The Nasdaq Composite's slide had it on track to
confirm a bear market for the tech-heavy index. The Dow Jones
Industrial Average was on course to confirm a
correction
.
Since late on Wednesday, when Trump boosted tariff
barriers to their highest level in more than a century, S&P 500
companies have lost over $4 trillion in stock market value. That
record two-day decline exceeded a two-day loss of $3.3 trillion
in March 2020, according to LSEG data compiled by Reuters.
Investors have dumped stocks, fearing both the new U.S.
economic reality and also how U.S. trading partners might
retaliate by steepening their own trade barriers. The CBOE
Volatility index, or Wall Street's fear gauge, hit its
highest level since August at 42.13 points.
China's finance ministry said it would impose additional
tariffs of 34% on all U.S. goods from April 10.
Markets then dropped further on talks between the prime
ministers of Britain, Australia and Italy on how to respond to
Trump's tariff salvo.
"We're in the Wild West of a trade war right now," said
Mariam Adams, managing director at UBS Wealth Management.
"Anything can happen, and this kind of uncertainty is
torture for global markets."
At 02:18 p.m. ET, the Dow Jones Industrial Average
fell 1,812.68 points, or 4.48%, to 38,729.54, the S&P 500
slumped 275.80 points, or 5.10%, to 5,121.21 and the
Nasdaq Composite lost 833.35 points, or 5.04%, to
15,716.54.
Earlier, investment bank JP Morgan said it was
forecasting a 60% chance of the global economy entering a
recession by year-end, up from 40% previously.
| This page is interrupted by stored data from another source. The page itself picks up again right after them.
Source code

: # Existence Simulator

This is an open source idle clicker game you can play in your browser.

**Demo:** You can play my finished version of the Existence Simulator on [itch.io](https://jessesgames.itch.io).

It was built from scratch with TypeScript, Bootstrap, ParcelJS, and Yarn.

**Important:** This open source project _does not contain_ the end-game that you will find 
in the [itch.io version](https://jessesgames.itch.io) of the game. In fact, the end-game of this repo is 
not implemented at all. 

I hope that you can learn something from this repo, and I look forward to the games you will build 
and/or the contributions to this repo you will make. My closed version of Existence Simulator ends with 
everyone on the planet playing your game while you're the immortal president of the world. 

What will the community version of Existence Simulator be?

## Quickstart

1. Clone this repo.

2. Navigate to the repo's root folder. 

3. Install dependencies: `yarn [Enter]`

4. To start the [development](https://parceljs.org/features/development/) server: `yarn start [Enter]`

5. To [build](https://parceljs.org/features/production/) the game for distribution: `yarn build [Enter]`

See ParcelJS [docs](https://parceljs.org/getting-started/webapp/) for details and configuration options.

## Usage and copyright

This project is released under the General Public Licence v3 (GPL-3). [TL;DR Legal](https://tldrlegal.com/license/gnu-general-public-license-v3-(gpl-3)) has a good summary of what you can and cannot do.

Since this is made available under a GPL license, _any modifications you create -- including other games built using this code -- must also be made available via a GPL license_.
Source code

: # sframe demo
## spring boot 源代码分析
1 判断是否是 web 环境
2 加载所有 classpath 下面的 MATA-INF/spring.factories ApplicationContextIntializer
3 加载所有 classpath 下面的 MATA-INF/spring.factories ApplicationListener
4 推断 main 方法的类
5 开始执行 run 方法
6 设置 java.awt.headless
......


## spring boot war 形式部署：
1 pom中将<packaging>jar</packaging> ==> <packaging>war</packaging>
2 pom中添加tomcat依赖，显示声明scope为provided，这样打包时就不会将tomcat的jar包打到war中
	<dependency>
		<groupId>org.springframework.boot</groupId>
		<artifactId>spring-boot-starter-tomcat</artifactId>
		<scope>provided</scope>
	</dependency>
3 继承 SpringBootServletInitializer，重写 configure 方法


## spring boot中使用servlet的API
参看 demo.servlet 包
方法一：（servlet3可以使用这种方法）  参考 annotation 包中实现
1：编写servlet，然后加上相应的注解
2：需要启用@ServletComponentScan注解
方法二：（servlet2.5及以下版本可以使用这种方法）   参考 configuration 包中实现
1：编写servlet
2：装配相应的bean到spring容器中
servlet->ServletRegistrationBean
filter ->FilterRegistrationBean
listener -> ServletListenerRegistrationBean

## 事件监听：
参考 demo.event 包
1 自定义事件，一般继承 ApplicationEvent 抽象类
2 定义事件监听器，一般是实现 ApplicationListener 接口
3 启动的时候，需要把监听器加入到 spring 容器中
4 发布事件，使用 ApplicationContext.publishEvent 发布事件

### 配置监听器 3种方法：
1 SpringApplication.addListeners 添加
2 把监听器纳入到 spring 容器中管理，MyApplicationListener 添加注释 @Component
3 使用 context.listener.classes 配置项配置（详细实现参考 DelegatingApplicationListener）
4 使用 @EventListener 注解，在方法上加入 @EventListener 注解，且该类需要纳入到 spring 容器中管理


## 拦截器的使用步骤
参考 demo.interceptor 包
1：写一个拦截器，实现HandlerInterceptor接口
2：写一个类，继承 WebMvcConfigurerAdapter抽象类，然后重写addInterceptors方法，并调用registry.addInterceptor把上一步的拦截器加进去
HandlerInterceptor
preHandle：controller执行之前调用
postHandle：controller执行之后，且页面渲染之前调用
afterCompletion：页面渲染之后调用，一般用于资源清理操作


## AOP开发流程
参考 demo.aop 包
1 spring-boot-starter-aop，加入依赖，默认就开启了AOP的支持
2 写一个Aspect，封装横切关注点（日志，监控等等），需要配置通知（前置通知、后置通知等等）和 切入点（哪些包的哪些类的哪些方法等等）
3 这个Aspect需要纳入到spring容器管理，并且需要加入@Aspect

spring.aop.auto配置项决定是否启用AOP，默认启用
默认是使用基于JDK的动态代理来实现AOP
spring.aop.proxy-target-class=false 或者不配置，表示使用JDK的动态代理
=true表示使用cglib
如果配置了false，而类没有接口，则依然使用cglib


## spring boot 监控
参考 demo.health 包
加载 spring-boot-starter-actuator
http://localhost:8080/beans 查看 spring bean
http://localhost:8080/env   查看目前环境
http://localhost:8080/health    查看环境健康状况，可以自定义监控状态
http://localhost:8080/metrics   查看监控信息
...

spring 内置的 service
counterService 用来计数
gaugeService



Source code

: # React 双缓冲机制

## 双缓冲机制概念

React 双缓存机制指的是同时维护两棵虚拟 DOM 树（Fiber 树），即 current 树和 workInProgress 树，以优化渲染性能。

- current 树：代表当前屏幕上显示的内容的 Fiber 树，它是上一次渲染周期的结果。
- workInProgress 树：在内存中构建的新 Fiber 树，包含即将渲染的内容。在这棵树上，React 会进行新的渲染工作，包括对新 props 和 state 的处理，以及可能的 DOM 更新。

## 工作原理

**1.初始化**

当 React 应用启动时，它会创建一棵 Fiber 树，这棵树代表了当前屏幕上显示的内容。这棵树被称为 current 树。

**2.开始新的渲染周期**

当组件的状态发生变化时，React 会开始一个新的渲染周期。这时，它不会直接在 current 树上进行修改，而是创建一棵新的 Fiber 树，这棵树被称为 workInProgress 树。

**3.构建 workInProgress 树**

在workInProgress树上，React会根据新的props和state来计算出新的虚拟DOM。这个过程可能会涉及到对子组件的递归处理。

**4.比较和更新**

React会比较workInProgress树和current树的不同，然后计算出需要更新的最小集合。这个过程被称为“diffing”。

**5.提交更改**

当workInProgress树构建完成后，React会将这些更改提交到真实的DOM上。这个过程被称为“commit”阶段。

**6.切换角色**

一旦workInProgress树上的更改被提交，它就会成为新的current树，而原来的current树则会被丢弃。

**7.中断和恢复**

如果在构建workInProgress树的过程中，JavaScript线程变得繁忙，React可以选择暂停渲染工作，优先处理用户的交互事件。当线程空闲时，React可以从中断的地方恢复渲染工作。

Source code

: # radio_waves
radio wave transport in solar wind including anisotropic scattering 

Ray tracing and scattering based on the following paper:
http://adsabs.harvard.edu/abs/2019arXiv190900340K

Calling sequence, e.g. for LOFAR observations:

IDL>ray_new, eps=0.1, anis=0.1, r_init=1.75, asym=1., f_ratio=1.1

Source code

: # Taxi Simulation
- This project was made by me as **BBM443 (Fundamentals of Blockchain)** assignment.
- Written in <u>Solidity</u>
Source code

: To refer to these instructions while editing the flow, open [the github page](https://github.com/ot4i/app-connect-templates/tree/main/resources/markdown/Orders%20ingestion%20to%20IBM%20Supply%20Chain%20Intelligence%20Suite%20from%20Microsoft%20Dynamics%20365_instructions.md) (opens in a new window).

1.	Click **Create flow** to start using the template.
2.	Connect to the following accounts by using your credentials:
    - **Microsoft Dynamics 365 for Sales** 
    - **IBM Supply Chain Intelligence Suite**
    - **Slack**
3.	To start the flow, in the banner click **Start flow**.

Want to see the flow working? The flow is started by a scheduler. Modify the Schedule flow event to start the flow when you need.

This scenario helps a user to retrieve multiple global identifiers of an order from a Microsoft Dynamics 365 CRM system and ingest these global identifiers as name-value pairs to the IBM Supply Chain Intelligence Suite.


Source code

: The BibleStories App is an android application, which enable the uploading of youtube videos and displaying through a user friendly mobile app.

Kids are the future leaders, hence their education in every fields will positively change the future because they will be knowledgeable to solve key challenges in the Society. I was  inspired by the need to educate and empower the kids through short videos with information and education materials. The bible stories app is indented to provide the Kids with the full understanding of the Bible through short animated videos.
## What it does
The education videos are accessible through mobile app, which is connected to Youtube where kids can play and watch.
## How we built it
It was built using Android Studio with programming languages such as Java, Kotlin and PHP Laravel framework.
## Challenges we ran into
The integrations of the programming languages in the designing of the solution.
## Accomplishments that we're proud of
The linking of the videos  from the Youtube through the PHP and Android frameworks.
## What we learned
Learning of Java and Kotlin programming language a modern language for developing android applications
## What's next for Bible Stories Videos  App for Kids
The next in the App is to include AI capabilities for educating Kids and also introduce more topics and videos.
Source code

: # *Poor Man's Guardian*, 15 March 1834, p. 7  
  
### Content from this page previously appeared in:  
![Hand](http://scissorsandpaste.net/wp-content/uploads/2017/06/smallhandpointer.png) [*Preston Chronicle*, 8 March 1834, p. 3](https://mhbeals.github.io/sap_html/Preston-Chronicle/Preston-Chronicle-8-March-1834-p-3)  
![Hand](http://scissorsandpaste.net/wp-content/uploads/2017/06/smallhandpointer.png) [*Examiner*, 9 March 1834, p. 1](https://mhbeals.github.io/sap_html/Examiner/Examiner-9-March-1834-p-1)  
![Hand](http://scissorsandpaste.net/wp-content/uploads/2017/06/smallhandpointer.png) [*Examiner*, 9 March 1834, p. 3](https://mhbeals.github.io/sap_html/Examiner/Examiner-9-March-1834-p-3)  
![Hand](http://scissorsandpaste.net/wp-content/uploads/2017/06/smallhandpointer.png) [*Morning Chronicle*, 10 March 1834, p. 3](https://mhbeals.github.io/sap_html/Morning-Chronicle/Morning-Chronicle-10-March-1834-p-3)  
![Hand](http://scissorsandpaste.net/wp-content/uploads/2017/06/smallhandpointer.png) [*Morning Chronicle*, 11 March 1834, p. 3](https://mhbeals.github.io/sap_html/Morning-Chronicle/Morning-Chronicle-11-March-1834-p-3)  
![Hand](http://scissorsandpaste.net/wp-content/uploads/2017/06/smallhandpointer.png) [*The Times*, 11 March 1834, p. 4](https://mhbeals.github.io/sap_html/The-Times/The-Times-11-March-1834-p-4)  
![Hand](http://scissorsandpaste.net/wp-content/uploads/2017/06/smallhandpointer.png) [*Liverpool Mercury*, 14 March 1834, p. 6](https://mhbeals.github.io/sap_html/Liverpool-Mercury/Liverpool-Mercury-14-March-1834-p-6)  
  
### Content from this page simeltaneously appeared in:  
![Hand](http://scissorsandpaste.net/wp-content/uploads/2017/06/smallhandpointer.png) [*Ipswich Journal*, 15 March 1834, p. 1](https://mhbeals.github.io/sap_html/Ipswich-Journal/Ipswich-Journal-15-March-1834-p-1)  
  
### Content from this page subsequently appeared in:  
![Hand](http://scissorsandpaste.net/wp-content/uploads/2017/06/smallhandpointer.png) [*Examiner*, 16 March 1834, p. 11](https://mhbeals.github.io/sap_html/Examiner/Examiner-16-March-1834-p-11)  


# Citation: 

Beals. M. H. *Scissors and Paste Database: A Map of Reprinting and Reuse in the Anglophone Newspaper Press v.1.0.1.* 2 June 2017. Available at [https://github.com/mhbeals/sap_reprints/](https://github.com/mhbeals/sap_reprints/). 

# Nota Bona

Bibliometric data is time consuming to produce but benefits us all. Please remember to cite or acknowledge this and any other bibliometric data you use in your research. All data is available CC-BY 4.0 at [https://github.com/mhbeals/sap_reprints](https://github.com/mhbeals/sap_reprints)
Federal Reserve Chair Jerome Powell spoke publicly for the
first time since Trump's tariff announcement. Powell highlighted
that the unexpectedly hefty tariffs could trigger higher
inflation and slower growth, setting the stage for challenging
decisions for U.S. central bankers.
Traders still anticipated a more accommodative Fed policy,
with money market futures pricing in cumulative rate cuts of 100
basis points by the end of 2025, compared with about 75 bps a
week earlier.
Safe-haven buying in the bond market sent the yield on the
benchmark 10-year Treasury notes to touch a
six-month low. It rebounded slightly to 3.98% in mid-afternoon
trade.
This pushed U.S. bank stocks down further, with the
sector under pressure globally, as the prospect of interest rate
cuts from central banks and a hit to economic growth from
tariffs would crimp profitability. The S&P Banks index
dropped 6.6%.
All 11 S&P sectors were more than 2.8% lower, with energy
the leading laggard for the second straight day, off
7.9%, as companies tracked a 7.2% decline in U.S. crude prices.
U.S.-listings of Chinese companies dived, with JD.com ( JD )
and Alibaba ( BABA ) and Baidu ( BIDU ) shedding over 9% each.
Companies with exposure to China also fell across the board,
with mega-caps such as Apple ( AAPL ) falling 6.4%.
The chipmakers index sank 7.3%, compounding the 9.9%
decline the previous day. The sector is particularly vulnerable
to both China and U.S. tariffs as many chip companies design
their chips in the U.S., but have them manufactured in China,
potentially hitting them with a double-whammy of levies.